Task: The answer must consist solely of the line that contains "- URL哈希 → Tab状态：通过hashchange事件" and all subsequent lines of the data, each reproduced exactly.

Dataset records:

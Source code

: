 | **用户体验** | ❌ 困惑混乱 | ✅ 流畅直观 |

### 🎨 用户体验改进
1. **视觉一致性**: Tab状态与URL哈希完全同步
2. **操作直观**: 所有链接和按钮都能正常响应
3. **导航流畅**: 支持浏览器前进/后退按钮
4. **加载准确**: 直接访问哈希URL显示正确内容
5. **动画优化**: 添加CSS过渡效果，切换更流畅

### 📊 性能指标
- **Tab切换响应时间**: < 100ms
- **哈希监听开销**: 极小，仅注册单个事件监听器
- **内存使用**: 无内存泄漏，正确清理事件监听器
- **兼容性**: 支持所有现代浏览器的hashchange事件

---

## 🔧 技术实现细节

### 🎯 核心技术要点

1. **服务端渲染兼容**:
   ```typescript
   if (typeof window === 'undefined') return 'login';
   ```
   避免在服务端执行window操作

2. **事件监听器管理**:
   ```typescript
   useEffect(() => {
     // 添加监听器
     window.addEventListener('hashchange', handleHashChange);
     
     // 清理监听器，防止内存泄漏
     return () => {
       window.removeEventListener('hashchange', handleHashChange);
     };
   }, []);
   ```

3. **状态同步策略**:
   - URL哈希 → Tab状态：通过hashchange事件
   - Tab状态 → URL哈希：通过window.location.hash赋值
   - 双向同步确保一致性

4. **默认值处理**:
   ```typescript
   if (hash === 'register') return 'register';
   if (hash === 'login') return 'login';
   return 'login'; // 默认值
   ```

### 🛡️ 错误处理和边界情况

Output of the task:
   - URL哈希 → Tab状态：通过hashchange事件
   - Tab状态 → URL哈希：通过window.location.hash赋值
   - 双向同步确保一致性

4. **默认值处理**:
   ```typescript
   if (hash === 'register') return 'register';
   if (hash === 'login') return 'login';
   return 'login'; // 默认值
   ```

### 🛡️ 错误处理和边界情况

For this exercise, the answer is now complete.